**What is expected**. Across the data below, in how many lines does the word "alpha" appear? Give only the number.

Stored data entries
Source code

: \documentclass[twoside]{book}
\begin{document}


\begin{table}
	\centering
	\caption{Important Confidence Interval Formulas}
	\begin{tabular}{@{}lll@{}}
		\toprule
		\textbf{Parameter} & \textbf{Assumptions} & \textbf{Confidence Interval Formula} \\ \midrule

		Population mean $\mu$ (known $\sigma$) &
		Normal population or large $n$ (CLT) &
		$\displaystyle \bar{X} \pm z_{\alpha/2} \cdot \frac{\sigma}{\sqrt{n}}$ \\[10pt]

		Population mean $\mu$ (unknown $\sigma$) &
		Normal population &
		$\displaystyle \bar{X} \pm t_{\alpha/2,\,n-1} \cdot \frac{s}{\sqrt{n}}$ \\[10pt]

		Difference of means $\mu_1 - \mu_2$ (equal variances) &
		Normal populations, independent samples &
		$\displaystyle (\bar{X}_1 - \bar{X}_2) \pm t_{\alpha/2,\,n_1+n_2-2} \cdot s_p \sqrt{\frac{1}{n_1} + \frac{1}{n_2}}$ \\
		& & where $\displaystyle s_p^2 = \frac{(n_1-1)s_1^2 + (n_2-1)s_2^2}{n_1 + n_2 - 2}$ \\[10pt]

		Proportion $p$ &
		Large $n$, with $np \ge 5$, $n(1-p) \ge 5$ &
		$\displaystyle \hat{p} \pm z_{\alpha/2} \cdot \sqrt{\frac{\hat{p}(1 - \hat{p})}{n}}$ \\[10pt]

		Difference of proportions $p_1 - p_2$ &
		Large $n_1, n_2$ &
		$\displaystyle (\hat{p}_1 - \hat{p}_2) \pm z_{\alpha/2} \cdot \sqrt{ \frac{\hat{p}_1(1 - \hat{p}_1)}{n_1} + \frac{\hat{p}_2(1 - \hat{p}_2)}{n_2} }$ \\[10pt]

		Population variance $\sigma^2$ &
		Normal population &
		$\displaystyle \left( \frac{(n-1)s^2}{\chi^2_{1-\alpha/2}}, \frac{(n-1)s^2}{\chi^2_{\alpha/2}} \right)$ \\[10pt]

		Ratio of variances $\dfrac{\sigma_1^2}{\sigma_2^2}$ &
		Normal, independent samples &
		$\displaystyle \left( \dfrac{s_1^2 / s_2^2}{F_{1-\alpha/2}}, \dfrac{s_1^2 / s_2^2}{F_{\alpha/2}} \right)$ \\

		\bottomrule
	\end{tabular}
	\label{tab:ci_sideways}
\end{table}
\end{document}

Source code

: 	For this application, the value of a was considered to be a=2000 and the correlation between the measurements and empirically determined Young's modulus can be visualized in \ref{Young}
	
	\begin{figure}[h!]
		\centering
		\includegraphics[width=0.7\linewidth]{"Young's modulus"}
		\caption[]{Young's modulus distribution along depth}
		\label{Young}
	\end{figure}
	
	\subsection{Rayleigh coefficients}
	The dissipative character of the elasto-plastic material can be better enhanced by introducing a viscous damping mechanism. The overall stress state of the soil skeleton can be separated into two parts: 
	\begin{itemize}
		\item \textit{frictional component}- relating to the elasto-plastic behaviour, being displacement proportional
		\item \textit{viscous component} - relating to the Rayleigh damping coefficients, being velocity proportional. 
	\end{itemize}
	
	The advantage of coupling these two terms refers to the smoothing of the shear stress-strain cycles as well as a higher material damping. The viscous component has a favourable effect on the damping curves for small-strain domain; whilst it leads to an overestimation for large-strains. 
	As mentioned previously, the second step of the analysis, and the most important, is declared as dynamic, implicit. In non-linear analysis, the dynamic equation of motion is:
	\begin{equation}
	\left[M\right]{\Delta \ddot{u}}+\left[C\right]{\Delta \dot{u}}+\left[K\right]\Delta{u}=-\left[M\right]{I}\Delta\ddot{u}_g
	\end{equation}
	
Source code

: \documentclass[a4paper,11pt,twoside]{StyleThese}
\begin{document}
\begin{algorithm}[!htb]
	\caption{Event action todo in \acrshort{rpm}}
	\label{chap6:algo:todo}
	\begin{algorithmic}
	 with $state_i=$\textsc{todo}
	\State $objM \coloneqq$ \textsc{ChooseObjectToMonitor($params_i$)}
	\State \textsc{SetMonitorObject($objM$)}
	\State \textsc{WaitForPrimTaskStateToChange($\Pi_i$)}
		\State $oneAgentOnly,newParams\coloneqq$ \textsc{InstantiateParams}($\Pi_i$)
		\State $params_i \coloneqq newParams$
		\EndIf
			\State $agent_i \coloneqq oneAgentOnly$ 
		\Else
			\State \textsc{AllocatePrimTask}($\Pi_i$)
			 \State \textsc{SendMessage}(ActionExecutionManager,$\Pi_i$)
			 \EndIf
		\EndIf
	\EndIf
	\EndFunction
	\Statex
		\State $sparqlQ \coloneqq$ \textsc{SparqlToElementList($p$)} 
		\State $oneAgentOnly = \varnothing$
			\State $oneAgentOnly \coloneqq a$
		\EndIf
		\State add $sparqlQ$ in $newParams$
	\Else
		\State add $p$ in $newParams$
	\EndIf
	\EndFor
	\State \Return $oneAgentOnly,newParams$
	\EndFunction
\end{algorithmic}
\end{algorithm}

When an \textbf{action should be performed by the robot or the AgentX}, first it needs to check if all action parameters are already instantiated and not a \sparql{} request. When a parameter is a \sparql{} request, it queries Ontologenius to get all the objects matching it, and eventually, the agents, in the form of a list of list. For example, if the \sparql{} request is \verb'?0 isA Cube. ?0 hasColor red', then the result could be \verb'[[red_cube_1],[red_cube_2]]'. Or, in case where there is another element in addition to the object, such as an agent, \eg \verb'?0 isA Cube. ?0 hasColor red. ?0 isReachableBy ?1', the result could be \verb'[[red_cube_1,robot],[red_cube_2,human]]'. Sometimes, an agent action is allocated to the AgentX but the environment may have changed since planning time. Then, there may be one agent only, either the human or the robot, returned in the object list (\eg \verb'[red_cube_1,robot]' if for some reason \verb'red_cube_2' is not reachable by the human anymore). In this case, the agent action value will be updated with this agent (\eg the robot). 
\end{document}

**Exercise output**. 7